- DATA TO PROCESS:

________________

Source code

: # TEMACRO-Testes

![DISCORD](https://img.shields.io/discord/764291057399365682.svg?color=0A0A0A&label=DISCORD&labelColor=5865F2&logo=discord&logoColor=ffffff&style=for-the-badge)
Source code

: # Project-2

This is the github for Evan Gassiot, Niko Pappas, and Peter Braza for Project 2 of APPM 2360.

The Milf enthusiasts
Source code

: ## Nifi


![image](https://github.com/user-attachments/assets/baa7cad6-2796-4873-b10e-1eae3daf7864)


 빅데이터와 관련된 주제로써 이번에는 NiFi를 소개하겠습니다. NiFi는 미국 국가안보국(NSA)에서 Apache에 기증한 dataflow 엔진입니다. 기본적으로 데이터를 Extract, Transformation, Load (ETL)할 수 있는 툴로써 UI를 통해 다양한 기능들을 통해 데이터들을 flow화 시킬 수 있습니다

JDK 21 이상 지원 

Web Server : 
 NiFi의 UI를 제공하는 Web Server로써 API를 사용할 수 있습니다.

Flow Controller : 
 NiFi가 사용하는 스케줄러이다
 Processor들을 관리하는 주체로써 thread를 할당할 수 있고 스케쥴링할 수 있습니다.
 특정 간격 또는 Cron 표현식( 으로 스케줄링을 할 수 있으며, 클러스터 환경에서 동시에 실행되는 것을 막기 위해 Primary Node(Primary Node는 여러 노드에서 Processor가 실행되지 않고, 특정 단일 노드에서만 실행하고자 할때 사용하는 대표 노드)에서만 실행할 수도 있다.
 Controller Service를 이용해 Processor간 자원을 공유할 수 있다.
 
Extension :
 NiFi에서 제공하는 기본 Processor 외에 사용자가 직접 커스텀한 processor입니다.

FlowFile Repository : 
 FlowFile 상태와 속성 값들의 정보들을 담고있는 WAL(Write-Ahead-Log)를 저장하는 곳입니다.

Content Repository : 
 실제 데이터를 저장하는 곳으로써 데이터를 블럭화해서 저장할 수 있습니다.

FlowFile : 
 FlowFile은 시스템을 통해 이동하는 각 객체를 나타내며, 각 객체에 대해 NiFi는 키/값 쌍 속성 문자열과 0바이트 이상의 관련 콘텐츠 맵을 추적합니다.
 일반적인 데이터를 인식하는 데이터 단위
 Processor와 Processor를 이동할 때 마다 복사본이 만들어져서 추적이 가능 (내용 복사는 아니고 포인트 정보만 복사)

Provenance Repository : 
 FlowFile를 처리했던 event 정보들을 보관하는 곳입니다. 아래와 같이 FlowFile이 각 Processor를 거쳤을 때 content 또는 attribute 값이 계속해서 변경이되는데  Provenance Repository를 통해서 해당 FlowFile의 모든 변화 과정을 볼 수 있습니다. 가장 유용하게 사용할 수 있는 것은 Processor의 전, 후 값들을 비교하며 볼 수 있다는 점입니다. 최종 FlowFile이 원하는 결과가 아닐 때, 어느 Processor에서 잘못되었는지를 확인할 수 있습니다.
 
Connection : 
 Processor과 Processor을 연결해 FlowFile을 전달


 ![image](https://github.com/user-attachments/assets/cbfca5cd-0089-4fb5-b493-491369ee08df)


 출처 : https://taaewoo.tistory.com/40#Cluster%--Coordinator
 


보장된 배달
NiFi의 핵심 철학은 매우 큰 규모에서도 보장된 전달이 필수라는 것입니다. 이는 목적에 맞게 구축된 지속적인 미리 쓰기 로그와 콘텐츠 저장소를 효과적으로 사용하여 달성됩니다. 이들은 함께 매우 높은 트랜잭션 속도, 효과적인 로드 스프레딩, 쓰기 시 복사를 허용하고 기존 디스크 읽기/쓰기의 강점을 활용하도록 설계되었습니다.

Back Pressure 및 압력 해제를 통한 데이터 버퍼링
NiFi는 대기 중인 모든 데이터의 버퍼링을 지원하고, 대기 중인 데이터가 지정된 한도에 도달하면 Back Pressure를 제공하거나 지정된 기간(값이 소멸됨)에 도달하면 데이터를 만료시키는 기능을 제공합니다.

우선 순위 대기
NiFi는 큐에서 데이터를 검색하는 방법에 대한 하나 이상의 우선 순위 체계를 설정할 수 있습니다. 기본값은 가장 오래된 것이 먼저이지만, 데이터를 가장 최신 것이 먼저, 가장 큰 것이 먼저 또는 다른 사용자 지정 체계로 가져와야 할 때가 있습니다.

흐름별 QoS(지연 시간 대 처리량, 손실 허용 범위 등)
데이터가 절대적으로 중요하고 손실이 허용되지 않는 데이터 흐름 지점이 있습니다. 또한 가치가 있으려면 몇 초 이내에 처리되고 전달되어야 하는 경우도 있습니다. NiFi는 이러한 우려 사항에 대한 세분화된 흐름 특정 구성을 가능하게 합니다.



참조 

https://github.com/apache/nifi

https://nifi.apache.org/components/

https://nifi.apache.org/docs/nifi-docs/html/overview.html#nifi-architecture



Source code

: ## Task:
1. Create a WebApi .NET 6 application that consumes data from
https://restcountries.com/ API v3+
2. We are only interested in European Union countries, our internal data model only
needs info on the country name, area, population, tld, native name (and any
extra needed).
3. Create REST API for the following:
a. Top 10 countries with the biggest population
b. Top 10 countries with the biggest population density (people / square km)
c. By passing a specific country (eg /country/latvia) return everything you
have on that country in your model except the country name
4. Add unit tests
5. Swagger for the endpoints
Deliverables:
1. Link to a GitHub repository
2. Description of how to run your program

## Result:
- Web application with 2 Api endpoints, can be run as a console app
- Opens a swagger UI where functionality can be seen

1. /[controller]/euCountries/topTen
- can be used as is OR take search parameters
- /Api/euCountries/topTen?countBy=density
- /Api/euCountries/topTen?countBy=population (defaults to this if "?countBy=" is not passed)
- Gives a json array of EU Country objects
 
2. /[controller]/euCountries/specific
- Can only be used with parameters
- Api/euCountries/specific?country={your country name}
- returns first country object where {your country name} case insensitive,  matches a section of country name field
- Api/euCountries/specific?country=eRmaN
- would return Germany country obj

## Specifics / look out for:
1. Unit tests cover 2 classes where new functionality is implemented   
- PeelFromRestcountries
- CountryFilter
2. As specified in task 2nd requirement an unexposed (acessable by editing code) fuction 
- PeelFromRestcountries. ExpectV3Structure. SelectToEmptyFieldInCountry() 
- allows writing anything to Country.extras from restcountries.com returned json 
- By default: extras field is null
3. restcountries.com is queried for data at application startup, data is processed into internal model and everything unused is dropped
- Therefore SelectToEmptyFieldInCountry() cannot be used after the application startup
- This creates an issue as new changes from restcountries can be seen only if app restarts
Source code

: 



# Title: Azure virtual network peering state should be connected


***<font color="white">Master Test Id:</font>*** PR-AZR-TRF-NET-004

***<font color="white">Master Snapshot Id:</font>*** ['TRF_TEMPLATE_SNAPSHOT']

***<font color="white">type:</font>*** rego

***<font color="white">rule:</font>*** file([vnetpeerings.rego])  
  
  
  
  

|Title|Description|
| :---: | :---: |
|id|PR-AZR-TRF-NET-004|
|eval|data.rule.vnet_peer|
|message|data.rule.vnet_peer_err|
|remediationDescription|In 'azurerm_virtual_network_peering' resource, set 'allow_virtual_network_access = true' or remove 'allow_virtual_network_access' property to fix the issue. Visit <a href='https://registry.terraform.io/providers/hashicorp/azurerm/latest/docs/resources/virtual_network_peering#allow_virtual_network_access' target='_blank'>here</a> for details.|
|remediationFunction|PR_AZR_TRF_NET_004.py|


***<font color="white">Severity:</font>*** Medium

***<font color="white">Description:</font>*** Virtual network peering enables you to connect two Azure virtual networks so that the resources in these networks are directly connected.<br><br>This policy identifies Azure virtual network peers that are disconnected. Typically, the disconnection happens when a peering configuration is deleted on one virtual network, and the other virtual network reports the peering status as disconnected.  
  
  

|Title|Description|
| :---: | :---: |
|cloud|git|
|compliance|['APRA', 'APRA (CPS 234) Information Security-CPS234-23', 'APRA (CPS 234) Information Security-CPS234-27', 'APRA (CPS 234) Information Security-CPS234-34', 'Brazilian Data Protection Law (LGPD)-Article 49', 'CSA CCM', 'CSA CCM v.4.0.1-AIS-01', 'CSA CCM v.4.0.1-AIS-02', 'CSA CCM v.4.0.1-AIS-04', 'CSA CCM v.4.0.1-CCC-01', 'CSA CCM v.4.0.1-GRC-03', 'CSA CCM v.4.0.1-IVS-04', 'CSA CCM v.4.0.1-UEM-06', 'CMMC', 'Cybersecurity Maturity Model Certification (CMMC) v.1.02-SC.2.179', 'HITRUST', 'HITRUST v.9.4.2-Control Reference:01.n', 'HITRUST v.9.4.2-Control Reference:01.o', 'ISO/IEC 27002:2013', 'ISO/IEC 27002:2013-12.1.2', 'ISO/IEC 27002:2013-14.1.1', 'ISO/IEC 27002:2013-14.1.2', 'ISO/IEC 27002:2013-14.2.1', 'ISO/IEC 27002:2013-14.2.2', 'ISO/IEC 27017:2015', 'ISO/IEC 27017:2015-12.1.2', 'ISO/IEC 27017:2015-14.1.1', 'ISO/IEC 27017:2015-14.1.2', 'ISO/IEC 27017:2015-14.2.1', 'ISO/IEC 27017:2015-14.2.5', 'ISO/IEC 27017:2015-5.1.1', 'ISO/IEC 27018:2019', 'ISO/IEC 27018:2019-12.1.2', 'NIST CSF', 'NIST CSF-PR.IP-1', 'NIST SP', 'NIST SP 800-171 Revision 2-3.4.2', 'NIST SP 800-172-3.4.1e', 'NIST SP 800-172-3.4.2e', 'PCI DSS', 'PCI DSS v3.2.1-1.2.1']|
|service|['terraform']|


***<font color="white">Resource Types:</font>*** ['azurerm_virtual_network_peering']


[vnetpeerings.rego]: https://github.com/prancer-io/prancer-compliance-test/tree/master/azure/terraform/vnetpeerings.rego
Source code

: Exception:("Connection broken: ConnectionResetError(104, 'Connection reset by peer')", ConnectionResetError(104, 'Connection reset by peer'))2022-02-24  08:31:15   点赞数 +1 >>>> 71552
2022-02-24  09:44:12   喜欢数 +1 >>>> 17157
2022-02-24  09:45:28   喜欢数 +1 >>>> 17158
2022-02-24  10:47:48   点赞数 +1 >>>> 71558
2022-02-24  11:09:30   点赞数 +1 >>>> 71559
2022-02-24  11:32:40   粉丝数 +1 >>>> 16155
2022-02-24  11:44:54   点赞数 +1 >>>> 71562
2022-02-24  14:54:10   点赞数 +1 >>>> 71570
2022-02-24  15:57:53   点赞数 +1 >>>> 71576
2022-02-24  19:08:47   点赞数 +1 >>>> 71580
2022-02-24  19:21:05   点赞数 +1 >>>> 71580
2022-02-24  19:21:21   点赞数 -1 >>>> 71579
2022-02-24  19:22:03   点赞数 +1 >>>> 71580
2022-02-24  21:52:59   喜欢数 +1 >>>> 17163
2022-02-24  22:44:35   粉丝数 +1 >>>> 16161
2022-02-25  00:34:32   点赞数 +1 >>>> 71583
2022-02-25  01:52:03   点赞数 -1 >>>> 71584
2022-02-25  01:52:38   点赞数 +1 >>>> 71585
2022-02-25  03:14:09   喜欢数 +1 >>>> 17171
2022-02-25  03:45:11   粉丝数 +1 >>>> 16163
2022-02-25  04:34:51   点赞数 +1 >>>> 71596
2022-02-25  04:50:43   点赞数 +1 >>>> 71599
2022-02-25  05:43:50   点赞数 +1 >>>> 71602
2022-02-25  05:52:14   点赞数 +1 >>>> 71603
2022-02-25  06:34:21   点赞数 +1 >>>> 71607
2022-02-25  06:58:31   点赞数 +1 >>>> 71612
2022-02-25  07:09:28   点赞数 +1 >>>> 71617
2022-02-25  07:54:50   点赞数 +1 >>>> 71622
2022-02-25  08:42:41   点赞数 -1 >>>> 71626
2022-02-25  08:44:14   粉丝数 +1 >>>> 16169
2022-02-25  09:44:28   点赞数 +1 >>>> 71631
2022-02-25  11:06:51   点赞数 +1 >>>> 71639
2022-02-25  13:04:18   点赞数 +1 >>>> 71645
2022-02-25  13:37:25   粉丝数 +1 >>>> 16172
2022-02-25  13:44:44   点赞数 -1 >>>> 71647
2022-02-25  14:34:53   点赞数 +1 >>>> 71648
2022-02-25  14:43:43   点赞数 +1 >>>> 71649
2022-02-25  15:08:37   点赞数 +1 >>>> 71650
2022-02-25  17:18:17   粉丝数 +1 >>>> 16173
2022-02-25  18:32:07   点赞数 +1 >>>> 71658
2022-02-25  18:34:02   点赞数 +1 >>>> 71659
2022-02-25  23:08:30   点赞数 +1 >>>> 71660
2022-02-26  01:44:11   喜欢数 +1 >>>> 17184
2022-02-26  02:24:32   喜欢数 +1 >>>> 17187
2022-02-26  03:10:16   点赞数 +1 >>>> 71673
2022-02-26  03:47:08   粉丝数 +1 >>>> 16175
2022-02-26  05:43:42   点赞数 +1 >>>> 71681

________________

- TASK:
Go through the material above and output exactly the lines from the one containing "- Web application" through the one containing "Test Id:</font>*** PR-AZR-TRF-NET-004".

- TASK RESPONSE:
- Web application with 2 Api endpoints, can be run as a console app
- Opens a swagger UI where functionality can be seen

1. /[controller]/euCountries/topTen
- can be used as is OR take search parameters
- /Api/euCountries/topTen?countBy=density
- /Api/euCountries/topTen?countBy=population (defaults to this if "?countBy=" is not passed)
- Gives a json array of EU Country objects
 
2. /[controller]/euCountries/specific
- Can only be used with parameters
- Api/euCountries/specific?country={your country name}
- returns first country object where {your country name} case insensitive,  matches a section of country name field
- Api/euCountries/specific?country=eRmaN
- would return Germany country obj

## Specifics / look out for:
1. Unit tests cover 2 classes where new functionality is implemented   
- PeelFromRestcountries
- CountryFilter
2. As specified in task 2nd requirement an unexposed (acessable by editing code) fuction 
- PeelFromRestcountries. ExpectV3Structure. SelectToEmptyFieldInCountry() 
- allows writing anything to Country.extras from restcountries.com returned json 
- By default: extras field is null
3. restcountries.com is queried for data at application startup, data is processed into internal model and everything unused is dropped
- Therefore SelectToEmptyFieldInCountry() cannot be used after the application startup
- This creates an issue as new changes from restcountries can be seen only if app restarts
Source code

: 



# Title: Azure virtual network peering state should be connected


***<font color="white">Master Test Id:</font>*** PR-AZR-TRF-NET-004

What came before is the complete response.